An excerpt from a book by John Fischer, called 'Real Christians don't Dance'...
"It is the eleventh hour. My yellow pad is covered with false starts and vain ramblings -- all fallen short because they lacked integrity. The problem? Right now integrity is calling me to face the ugliness and deceitfulness of my heart and I would rather write around it, not at it. Better yet, I'd like to wait until tomorrow; then perhaps these painful insights will have blown over. But I can't wait. There is no tomorrow for this: it's the eleventh hour . . . for many things.
My insurance policy is a telling example. I've committed myself to provide for and to protect my wife, but I let my life insurance policy lapse for nine months and only reinstated it at the last minute because I was about to step onto a plane headed for South Africa. If it had not been for the trip and the reality of danger, I would have let the policy go indefinitely (unknown to my wife), but I had to do something. It was the eleventh hour . . . as it is for many important things.
It is the eleventh hour for my marriage . . . I have also promised to nourish and cherish my wife, but I'm so busy with myself that I don't even notice her or her needs. When we talk, I'm the center of attention. She gladly and selflessly gives me that attention. She lavishes encouragement upon me again and again, only to watch me walk through yet another day of compromise, another day of not following through, another day of stopping short of what I really want to do and be in my life.
It is the eleventh hour for my pride . . . I don't really want to do this. No, not here. Is this book an appropriate place to unravel my pride? I ask. In front of all these people? I add. "Is there a more appropriate place somewhere else?" comes the reply. So this is the beginning of integrity. Am I to be honest only when it's pleasant? I can't wait for a less humiliating time to face this question, because there is no time to spare.
It is the eleventh hour for my Christian faith . . . A faith that has been so comfortable, so safe, yet so abstract for so long. Now when it has to mean something, will it stand the test? The largest responsibilities in my relationship with God are all His: His grace, His love, His forgiveness, His faithfulness, and His mercy -- without these, it would be impossible for me to know Him. But many duties are also mine: my faithfulness, my whole-hearted love, my obedience, my honesty, my confession, my repentance. No one, not even He, can do them for me. I have treaded upon His grace, used it as an excuse for laziness, and I have taken my responsibilities lightly. Expecting God to make up the difference, I have only gone halfway. I've counted on Him to bail me out -- after all, someone's always done it for me before. But in spite of His great patience, even He must be growing tired.

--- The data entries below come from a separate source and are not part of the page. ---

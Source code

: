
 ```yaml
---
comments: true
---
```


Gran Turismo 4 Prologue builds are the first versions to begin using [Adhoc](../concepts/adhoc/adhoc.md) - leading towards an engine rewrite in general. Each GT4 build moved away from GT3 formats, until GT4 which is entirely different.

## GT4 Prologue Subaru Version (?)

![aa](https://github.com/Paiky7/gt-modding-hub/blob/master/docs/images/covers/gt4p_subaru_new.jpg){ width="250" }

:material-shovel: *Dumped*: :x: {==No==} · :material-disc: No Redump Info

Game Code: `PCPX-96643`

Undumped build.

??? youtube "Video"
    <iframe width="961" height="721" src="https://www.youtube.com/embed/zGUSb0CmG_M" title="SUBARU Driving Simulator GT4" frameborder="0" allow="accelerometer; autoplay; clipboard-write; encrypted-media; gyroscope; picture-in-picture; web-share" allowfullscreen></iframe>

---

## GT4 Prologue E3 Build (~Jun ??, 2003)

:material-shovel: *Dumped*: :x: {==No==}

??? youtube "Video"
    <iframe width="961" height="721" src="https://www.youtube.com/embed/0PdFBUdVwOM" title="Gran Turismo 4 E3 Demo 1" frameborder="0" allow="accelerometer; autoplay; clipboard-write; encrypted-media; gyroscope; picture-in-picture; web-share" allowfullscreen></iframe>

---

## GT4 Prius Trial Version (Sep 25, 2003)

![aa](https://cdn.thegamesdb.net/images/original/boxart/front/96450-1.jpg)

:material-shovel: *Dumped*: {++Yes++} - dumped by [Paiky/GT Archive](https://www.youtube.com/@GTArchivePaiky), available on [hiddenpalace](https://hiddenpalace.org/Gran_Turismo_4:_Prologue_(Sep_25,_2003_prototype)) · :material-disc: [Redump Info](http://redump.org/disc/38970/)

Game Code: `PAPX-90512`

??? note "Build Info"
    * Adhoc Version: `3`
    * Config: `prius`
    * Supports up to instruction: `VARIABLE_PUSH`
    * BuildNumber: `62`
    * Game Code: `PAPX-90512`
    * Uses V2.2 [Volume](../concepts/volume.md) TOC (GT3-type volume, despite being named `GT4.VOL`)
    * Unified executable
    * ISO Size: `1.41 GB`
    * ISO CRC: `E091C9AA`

I also realize, all too clearly, grace and mercy are for those who have tried and failed. Well, I have failed, all right, but sometimes I wonder if I've ever really tried. If I haven't tried, then I haven't earned the right to fail. Instead, I've qualified for grace with cheap failure. Never intending to do anything about my problem, I have run to grace as a disobedient son runs to his mother, to be consoled with a kind, "There, there. Everything is going to be all right."
I've also twisted my theology to incorporate my selfishness. Knowing that failure and sin lead to grace and forgiveness, I have not fought, aware that grace will be there to cover me over, I have compromised again and again. I'm hardly a Jacob. I haven't wrestled with any angels until they would bless me, and I feel my blessings are thinning out. It is the eleventh hour for my faith.
When I boarded the plane for South Africa, it was the eleventh hour for my heart. Traveling to a land that faces its own eleventh hour, I did not want to be a pawn of apartheid. I did not desire to sing nice songs about Jesus while ignoring a political system that oppresses and dehumanizes men and women who have been created in God's image. I was worried that television cameras might show me smiling with blacks while the government smiled down on the oppressed and told the world, "See. There's no problem here. Look how happy the blacks and whites are together." I would have dishonored and even degraded the Gospel by being more impressed with myself on national television than with the heart of the God who sent Christ to preach good news to the poor, proclaim freedom for the prisoners, recovery of sight to the blind, and release to the oppressed.
It's the eleventh hour and the clock is ticking. Time is never on hold. Time is almost up. It's time to act."
...it's funny how sometimes we simply stumble upon something which speaks directly to us.